Joe Fabiani's 1987 Porsche 930 Flachbau
There were a few ways you knew you had made it in the '80s. You'd jet to Europe on a supersonic passenger airplane. You had your stock portfolio anchored in blue-chip hairspray manufacturers. Or maybe you made telephone calls from your car using a gigantic electronic brick known as a "cellular."
Or, if you really were a badass, your car was this: a Porsche 930 with the factory-installed Flachbau (Slantnose) option, which completely reinvented the standard wide-eyed 911 front end with one derived from the menacing, ground-scraping, belouvered 935 racecar that dominated its class racing venues from 1976 to 1981.
By most accounts, in those days (and some would argue even to the modern day) the 911 Turbo "Slant" (or Slope) was-strictly using a technical term-"The Shit." The Flachbau option was an expensive one because it entailed a complete re-fabrication of the car's front quarter sections by hand. The option could theoretically be applied to lesser non-Turbo 911s, but since the modification was so costly-cars equipped in this fashion could supposedly command price premiums of more than 50 percent over the standard cost-most customers would opt for the top-tier turbocharged model as their starting point.

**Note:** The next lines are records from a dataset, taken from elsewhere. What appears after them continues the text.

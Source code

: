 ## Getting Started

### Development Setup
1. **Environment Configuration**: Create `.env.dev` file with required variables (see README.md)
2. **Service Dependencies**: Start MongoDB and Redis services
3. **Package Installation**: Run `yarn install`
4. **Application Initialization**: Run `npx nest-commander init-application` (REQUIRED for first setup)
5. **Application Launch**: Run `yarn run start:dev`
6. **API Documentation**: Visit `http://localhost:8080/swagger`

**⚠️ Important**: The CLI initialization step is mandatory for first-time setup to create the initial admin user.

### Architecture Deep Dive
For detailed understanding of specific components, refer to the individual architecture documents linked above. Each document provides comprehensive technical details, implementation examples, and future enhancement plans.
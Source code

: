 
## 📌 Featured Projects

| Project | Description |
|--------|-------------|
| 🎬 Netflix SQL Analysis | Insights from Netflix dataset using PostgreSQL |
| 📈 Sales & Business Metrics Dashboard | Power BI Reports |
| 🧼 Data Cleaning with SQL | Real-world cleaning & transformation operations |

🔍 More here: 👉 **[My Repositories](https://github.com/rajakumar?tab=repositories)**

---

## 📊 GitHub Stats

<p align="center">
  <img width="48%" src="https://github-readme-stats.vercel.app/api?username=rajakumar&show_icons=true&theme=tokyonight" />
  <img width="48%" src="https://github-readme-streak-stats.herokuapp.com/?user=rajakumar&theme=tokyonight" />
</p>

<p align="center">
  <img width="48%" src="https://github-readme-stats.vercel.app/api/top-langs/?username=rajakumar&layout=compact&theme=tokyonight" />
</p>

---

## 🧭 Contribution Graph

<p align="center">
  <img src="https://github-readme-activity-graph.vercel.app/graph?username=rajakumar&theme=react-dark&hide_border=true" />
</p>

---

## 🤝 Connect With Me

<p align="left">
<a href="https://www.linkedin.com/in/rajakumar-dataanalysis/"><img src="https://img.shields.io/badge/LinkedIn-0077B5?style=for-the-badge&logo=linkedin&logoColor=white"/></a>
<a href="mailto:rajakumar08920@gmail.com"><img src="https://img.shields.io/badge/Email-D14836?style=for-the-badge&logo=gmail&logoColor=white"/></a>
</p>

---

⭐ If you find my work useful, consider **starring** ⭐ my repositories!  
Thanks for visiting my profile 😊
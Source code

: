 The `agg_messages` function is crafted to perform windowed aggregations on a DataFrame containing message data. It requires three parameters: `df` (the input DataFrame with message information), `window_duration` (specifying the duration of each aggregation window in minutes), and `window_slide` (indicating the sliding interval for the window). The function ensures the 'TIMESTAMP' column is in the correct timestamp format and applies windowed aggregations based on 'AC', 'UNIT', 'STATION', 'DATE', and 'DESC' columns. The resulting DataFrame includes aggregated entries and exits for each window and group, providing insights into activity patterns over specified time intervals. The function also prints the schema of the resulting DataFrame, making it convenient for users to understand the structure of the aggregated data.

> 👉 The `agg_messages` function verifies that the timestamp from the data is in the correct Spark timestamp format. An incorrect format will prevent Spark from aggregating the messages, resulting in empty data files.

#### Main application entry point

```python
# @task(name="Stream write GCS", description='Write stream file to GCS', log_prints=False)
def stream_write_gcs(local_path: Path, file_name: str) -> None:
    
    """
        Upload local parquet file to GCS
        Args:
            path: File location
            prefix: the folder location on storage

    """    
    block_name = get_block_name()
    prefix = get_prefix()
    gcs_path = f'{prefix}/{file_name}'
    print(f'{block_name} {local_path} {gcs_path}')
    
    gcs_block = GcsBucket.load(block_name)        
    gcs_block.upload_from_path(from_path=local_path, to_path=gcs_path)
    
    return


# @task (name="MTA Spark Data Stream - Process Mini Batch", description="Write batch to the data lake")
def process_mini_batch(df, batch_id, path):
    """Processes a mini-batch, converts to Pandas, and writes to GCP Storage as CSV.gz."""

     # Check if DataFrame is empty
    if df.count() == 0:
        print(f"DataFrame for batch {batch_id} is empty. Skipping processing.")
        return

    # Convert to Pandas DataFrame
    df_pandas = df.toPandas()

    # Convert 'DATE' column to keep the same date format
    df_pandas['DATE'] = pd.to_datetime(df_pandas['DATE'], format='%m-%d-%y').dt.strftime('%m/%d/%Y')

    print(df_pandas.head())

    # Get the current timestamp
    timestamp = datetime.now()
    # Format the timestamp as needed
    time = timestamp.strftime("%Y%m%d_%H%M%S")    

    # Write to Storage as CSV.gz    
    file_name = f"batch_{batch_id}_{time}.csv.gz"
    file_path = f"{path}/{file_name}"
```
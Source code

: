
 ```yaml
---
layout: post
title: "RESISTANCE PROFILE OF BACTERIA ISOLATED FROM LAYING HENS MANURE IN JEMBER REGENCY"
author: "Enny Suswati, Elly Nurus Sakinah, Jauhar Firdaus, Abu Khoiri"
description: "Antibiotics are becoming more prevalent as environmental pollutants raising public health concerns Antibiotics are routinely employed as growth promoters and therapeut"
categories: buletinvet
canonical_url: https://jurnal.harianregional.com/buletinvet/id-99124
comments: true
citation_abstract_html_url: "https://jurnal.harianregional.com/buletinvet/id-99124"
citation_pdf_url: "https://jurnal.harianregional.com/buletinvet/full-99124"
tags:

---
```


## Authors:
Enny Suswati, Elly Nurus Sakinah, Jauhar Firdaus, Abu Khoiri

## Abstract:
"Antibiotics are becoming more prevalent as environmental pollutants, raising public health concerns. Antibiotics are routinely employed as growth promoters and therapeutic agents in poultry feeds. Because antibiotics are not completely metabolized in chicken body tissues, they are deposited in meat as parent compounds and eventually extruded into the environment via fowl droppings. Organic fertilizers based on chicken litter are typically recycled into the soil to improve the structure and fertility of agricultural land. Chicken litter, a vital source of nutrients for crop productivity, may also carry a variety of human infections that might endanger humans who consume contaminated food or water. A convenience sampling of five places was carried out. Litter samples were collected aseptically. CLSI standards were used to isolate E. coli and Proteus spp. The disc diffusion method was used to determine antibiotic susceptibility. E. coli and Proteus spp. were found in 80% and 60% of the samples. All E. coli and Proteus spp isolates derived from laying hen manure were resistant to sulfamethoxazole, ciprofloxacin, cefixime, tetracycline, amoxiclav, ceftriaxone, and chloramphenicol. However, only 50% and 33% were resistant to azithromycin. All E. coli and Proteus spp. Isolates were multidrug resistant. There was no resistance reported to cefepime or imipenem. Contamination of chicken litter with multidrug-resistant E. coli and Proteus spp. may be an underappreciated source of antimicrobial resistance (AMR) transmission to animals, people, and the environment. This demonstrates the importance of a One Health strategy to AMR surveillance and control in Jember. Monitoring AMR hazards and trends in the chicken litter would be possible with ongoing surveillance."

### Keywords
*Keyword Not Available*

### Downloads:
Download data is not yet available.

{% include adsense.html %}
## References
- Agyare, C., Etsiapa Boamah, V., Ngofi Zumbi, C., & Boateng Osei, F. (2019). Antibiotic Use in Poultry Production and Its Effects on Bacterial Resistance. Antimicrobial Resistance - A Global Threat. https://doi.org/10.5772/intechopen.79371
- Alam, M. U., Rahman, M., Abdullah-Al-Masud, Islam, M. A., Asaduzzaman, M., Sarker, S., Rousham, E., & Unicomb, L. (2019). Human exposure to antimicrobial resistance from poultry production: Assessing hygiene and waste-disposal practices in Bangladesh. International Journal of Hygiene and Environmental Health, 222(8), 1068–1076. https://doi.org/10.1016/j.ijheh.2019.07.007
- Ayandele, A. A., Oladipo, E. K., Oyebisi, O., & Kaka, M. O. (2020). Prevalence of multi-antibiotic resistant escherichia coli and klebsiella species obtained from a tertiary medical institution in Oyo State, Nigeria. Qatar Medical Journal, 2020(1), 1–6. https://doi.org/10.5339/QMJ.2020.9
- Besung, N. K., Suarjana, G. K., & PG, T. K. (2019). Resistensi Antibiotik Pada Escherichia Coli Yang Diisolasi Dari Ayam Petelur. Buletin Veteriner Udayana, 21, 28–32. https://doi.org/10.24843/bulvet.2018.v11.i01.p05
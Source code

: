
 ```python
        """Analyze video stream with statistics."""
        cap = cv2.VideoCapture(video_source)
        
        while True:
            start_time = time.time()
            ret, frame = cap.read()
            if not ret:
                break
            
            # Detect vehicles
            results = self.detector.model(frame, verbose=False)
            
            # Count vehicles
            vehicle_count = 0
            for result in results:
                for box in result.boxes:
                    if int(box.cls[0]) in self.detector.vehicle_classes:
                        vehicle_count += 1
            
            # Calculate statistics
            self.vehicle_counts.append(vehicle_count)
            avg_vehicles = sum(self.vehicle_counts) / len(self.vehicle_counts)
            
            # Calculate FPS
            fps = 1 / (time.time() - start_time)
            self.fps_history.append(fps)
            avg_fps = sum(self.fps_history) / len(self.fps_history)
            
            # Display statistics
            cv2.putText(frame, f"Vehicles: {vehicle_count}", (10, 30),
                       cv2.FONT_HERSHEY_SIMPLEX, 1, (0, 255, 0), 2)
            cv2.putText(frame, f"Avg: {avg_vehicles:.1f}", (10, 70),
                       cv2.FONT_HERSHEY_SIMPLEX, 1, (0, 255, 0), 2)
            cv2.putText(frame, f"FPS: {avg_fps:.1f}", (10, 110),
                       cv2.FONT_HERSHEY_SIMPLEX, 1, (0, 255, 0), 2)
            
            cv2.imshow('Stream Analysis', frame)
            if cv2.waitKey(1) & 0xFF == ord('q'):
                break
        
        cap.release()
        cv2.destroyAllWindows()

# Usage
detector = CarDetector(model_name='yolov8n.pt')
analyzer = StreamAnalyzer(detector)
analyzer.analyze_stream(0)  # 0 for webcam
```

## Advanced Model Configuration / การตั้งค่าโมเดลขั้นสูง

Although shadetree face conversions were rampant both during and after the 935's competitive tenure, few factory-sanctioned Flachbau conversions were built and these cars command a significant premium even today.
This one is owned and operated by Fabspeed Motorsports in Ambler, Pa., East Coast high-performance tuning house with a penchant for hardware born out of Zuffenhausen. Founder and president Joe Fabiani has been an active participant in PCA driver education and club racing for the last two decades. He acquired this car about three years ago and the Fabspeed crew has been slowly and carefully restoring it since that time, turning it back to showroom-floor spec along with a raft of well-placed performance modifications.
Engine work began with engine disassembly from the heads inward, cracking open the crankcase, and commencing with removal and inspection of all internals. The innards were then reassembled with new rod bolts and bearings. This done, the flat six was buttoned back up with new piston rings and each end capped off with reconditioned heads. Additionally, all external metal was carefully detailed to give it a factory-fresh, off-the-lot look a la 1987.
Fabspeed undertook the same process with the gearbox, first disassembling it and inspecting all internals, replacing any compromised components, sealing it back up, and detailing the exterior in similar fashion as the engine for a like-new finish.
With the basic power unit bulletproofed and screwed back together, external performance additions were considered. First on the list was preserving the vital oil supply, the temperature control system augmented with an additional oil cooler from Patrick Motorsports and new adapter lines to link it to the existing right rear OEM (930S) oil cooler. The heart of the performance matter is a K27S turbo, a popular upgrade for this engine. This turbine assembly was paired with Fabspeed's proprietary MAXFLO third-generation headers with F1 Indy car-style merge collectors and a cast turbo collector, along with a Fabspeed MAXFLO sport exhaust.
On the cool side, induction begins with a signature Fabspeed MAXFLO Cup-style intake system. The intake charge is chilled with a massive Kokeln intercooler unit and piped through a bored and port-matched intake manifold interfacing with 38mm billet intake blocks. Throughout the build, all turbo oil feed lines were replaced, as was the fuel distributor unit and all fuel lines. Last, to take advantage of the bigger flow coming through the punched-out intake tracts and K27S charger, the cylinder heads were endowed with a hotter set of 964 cams. All this is good for 397 hp and 320 lb-ft of torque as measured at the rear wheels on the Fabspeed dyno.